**Task brief**: Transcribe the data exactly, pictures excluded.
____
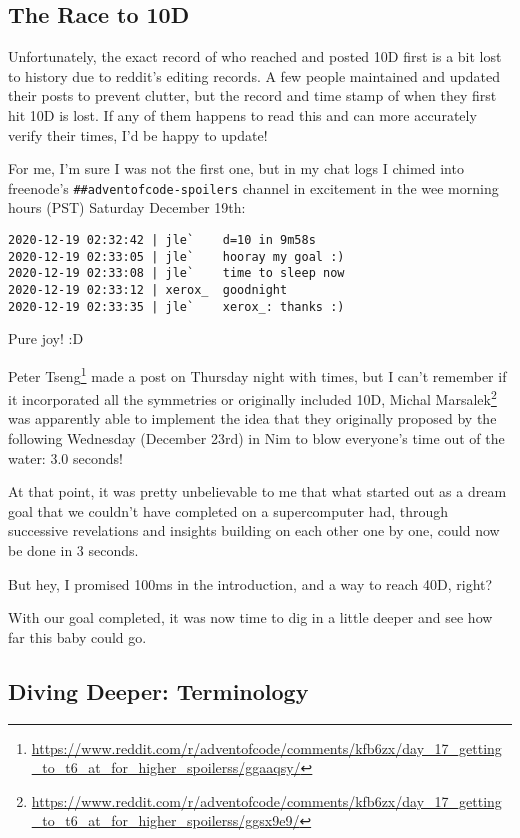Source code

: \documentclass[]{article}
\renewcommand{\href}[2]{#2\footnote{\url{#1}}}
\begin{document}
\hypertarget{the-race-to-10d}{%
\subsection{The Race to 10D}\label{the-race-to-10d}}

Unfortunately, the exact record of who reached and posted 10D first is a bit
lost to history due to reddit's editing records. A few people maintained and
updated their posts to prevent clutter, but the record and time stamp of when
they first hit 10D is lost. If any of them happens to read this and can more
accurately verify their times, I'd be happy to update!

For me, I'm sure I was not the first one, but in my chat logs I chimed into
freenode's \texttt{\#\#adventofcode-spoilers} channel in excitement in the wee
morning hours (PST) Saturday December 19th:

\begin{verbatim}
2020-12-19 02:32:42 | jle`    d=10 in 9m58s
2020-12-19 02:33:05 | jle`    hooray my goal :)
2020-12-19 02:33:08 | jle`    time to sleep now
2020-12-19 02:33:12 | xerox_  goodnight
2020-12-19 02:33:35 | jle`    xerox_: thanks :)
\end{verbatim}

Pure joy! :D

\href{https://www.reddit.com/r/adventofcode/comments/kfb6zx/day_17_getting_to_t6_at_for_higher_spoilerss/ggaaqsy/}{Peter
Tseng} made a post on Thursday night with times, but I can't remember if it
incorporated all the symmetries or originally included 10D,
\href{https://www.reddit.com/r/adventofcode/comments/kfb6zx/day_17_getting_to_t6_at_for_higher_spoilerss/ggsx9e9/}{Michal
Marsalek} was apparently able to implement the idea that they originally
proposed by the following Wednesday (December 23rd) in Nim to blow everyone's
time out of the water: 3.0 seconds!

At that point, it was pretty unbelievable to me that what started out as a dream
goal that we couldn't have completed on a supercomputer had, through successive
revelations and insights building on each other one by one, could now be done in
3 seconds.

But hey, I promised 100ms in the introduction, and a way to reach 40D, right?

With our goal completed, it was now time to dig in a little deeper and see how
far this baby could go.

\hypertarget{diving-deeper-terminology}{%
\subsection{Diving Deeper: Terminology}\label{diving-deeper-terminology}}
\end{document}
____
**Output for this task**:
Source code

: \documentclass[]{article}
\renewcommand{\href}[2]{#2\footnote{\url{#1}}}
\begin{document}
\hypertarget{the-race-to-10d}{%
\subsection{The Race to 10D}\label{the-race-to-10d}}

Unfortunately, the exact record of who reached and posted 10D first is a bit
lost to history due to reddit's editing records. A few people maintained and
updated their posts to prevent clutter, but the record and time stamp of when
they first hit 10D is lost. If any of them happens to read this and can more
accurately verify their times, I'd be happy to update!

For me, I'm sure I was not the first one, but in my chat logs I chimed into
freenode's \texttt{\#\#adventofcode-spoilers} channel in excitement in the wee
morning hours (PST) Saturday December 19th:

\begin{verbatim}
2020-12-19 02:32:42 | jle`    d=10 in 9m58s
2020-12-19 02:33:05 | jle`    hooray my goal :)
2020-12-19 02:33:08 | jle`    time to sleep now
2020-12-19 02:33:12 | xerox_  goodnight
2020-12-19 02:33:35 | jle`    xerox_: thanks :)
\end{verbatim}

Pure joy! :D

\href{https://www.reddit.com/r/adventofcode/comments/kfb6zx/day_17_getting_to_t6_at_for_higher_spoilerss/ggaaqsy/}{Peter
Tseng} made a post on Thursday night with times, but I can't remember if it
incorporated all the symmetries or originally included 10D,
\href{https://www.reddit.com/r/adventofcode/comments/kfb6zx/day_17_getting_to_t6_at_for_higher_spoilerss/ggsx9e9/}{Michal
Marsalek} was apparently able to implement the idea that they originally
proposed by the following Wednesday (December 23rd) in Nim to blow everyone's
time out of the water: 3.0 seconds!

At that point, it was pretty unbelievable to me that what started out as a dream
goal that we couldn't have completed on a supercomputer had, through successive
revelations and insights building on each other one by one, could now be done in
3 seconds.

But hey, I promised 100ms in the introduction, and a way to reach 40D, right?

With our goal completed, it was now time to dig in a little deeper and see how
far this baby could go.

\hypertarget{diving-deeper-terminology}{%
\subsection{Diving Deeper: Terminology}\label{diving-deeper-terminology}}
\end{document}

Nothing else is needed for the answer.